[Opening Data for this task section]

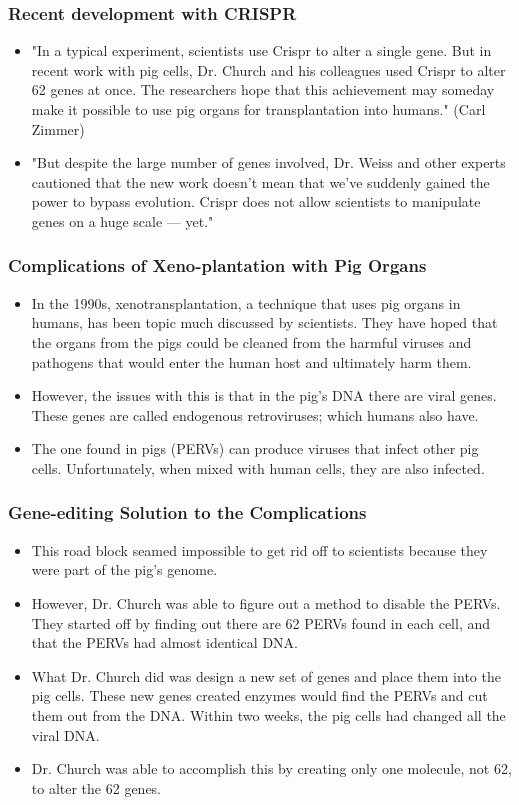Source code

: \documentclass{beamer}
\begin{document}
\begin{frame}
\frametitle{Recent development with CRISPR}
\begin{itemize}
\item "In a typical experiment, scientists use Crispr to alter a single gene.
 But in recent work with pig cells, Dr. Church and his colleagues used Crispr
 to alter 62 genes at once. The researchers hope that this achievement may
 someday make it possible to use pig organs for transplantation into humans." 
(Carl Zimmer) 
\item "But despite the large number of genes involved, 
Dr. Weiss and other experts cautioned that the 
new work doesn’t mean that we’ve suddenly gained the power to 
bypass evolution. Crispr does not allow scientists to manipulate 
genes on a huge scale — yet."

\end{itemize}
\end{frame}

\begin{frame}
\frametitle{Complications of Xeno-plantation with Pig Organs}
\begin{itemize}
\item
In the 1990s, xenotransplantation, a technique that uses pig organs in humans, has been topic much discussed by scientists. They have hoped that the organs from the pigs could be cleaned from the harmful viruses and pathogens that would enter the human host and ultimately harm them. 
\item
However, the issues with this is that in the pig’s DNA there are viral genes. These genes are called endogenous retroviruses; which humans also have. 
\item
The one found in pigs (PERVs) can produce viruses that infect other pig cells. Unfortunately, when mixed with human cells, they are also infected. 
\end{itemize}
\end{frame}


\begin{frame}
\frametitle{Gene-editing Solution to the Complications}
\begin{itemize}
\item
This road block seamed impossible to get rid off to scientists because they were part of the pig’s genome. 
\item
However, Dr. Church was able to figure out a method to disable the PERVs. They started off by finding out there are 62 PERVs found in each cell, and that the PERVs had almost identical DNA. 
\item
What Dr. Church did was design a new set of genes and place them into the pig cells. These new genes created enzymes would find the PERVs and cut them out from the DNA. Within two weeks, the pig cells had changed all the viral DNA. 
\item
Dr. Church was able to accomplish this by creating only one molecule, not 62, to alter the 62 genes.
\end{itemize}
\end{frame}
\end{document}
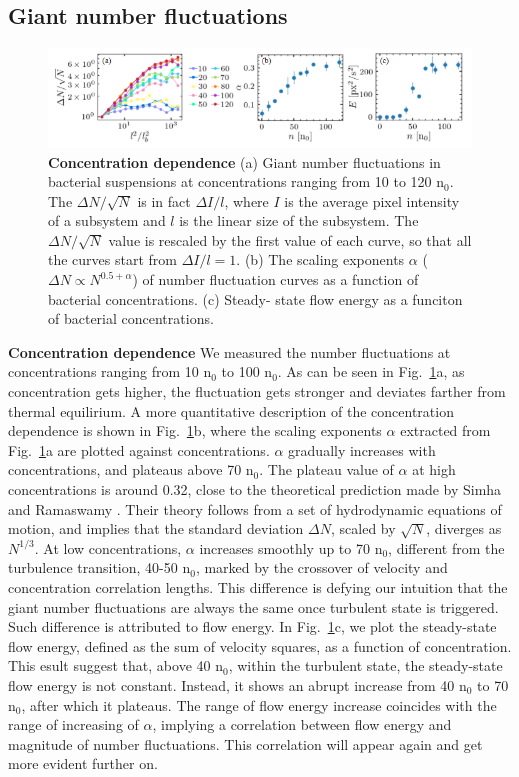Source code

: \documentclass[twocolumn,aps,pre,amsmath,amssymb,longbibliography]{revtex4-1}
\begin{document}
\subsection{Giant number fluctuations}
\begin{figure}[!]
\begin{center}
\includegraphics[width=\textwidth]{GNF-figures-3-v3.png}
\caption[]{\textbf{Concentration dependence} (a) Giant number fluctuations in bacterial suspensions at concentrations ranging from 10 to 120 n$_0$. The $\Delta N/\sqrt{N}$ is in fact $\Delta I/l$, where $I$ is the average pixel intensity of a subsystem and $l$ is the linear size of the subsystem. The $\Delta N/\sqrt{N}$ value is rescaled by the first value of each curve, so that all the curves start from $\Delta I/l=1$. (b) The scaling exponents $\alpha$ ($\Delta N \propto N^{0.5+\alpha}$) of number fluctuation curves as a function of bacterial concentrations. (c) Steady- state flow energy as a funciton of bacterial concentrations.}
\label{fig:3}
\end{center}
\end{figure}
\textbf{Concentration dependence} We measured the number fluctuations at concentrations ranging from 10 n$_0$ to 100 n$_0$. As can be seen in Fig.~\ref{fig:3}a, as concentration gets higher, the fluctuation gets stronger and deviates farther from thermal equilirium. A more quantitative description of the concentration dependence is shown in Fig.~\ref{fig:3}b, where the scaling exponents $\alpha$ extracted from Fig.~\ref{fig:3}a are plotted against concentrations. $\alpha$ gradually increases with concentrations, and plateaus above 70 n$_0$. The plateau value of $\alpha$ at high concentrations is around 0.32, close to the theoretical prediction made by Simha and Ramaswamy \cite{PhysRevLett.89.058101}. Their theory follows from a set of hydrodynamic equations of motion, and implies that the standard deviation $\Delta N$, scaled by
$\sqrt N$, diverges as $N^{1/3}$. At low concentrations, $\alpha$ increases smoothly up to 70 n$_0$, different from the turbulence transition, 40-50 n$_0$, marked by the crossover of velocity and concentration correlation lengths. This difference is defying our intuition that the giant number fluctuations are always the same once turbulent state is triggered. Such difference is attributed to flow energy. In Fig.~\ref{fig:3}c, we plot the steady-state flow energy, defined as the sum of velocity squares, as a function of concentration. This esult suggest that, above 40 n$_0$, within the turbulent state, the steady-state flow energy is not constant. Instead, it shows an abrupt increase from 40 n$_0$ to 70 n$_0$, after which it plateaus. The range of flow energy increase coincides with the range of increasing of $\alpha$, implying a correlation between flow energy and magnitude of number fluctuations. This correlation will appear again and get more evident further on.
\end{document}
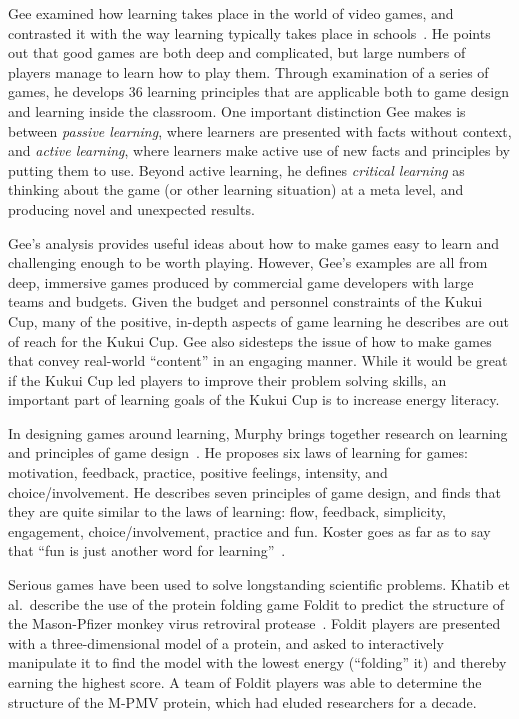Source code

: Gee examined how learning takes place in the world of video games, and contrasted it with the way learning typically takes place in schools~\cite{Gee2007}. He points out that good games are both deep and complicated, but large numbers of players manage to learn how to play them. Through examination of a series of games, he develops 36 learning principles that are applicable both to game design and learning inside the classroom. One important distinction Gee makes is between \emph{passive learning}, where learners are presented with facts without context, and \emph{active learning}, where learners make active use of new facts and principles by putting them to use. Beyond active learning, he defines \emph{critical learning} as thinking about the game (or other learning situation) at a meta level, and producing novel and unexpected results.

Gee's analysis provides useful ideas about how to make games easy to learn and challenging enough to be worth playing. However, Gee's examples are all from deep, immersive games produced by commercial game developers with large teams and budgets. Given the budget and personnel constraints of the Kukui Cup, many of the positive, in-depth aspects of game learning he describes are out of reach for the Kukui Cup. Gee also sidesteps the issue of how to make games that convey real-world ``content'' in an engaging manner. While it would be great if the Kukui Cup led players to improve their problem solving skills, an important part of learning goals of the Kukui Cup is to increase energy literacy.

In designing games around learning, Murphy brings together research on learning and principles of game design~\cite{Murphy2011}. He proposes six laws of learning for games: motivation, feedback, practice, positive feelings, intensity, and choice/involvement. He describes seven principles of game design, and finds that they are quite similar to the laws of learning: flow, feedback, simplicity, engagement, choice/involvement, practice and fun. Koster goes as far as to say that ``fun is just another word for learning''~\cite{Koster-theory-of-fun}.

Serious games have been used to solve longstanding scientific problems. Khatib et al.\ describe the use of the protein folding game Foldit to predict the structure of the Mason-Pfizer monkey virus retroviral protease~\cite{Khatib2011}. Foldit players are presented with a three-dimensional model of a protein, and asked to interactively manipulate it to find the model with the lowest energy (``folding'' it) and thereby earning the highest score. A team of Foldit players was able to determine the structure of the M-PMV protein, which had eluded researchers for a decade.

[Closing Data for this task section]

> Exercise: Search the data and copy each line containing "work".

> Output of the exercise:
 But in recent work with pig cells, Dr. Church and his colleagues used Crispr
new work doesn’t mean that we’ve suddenly gained the power to 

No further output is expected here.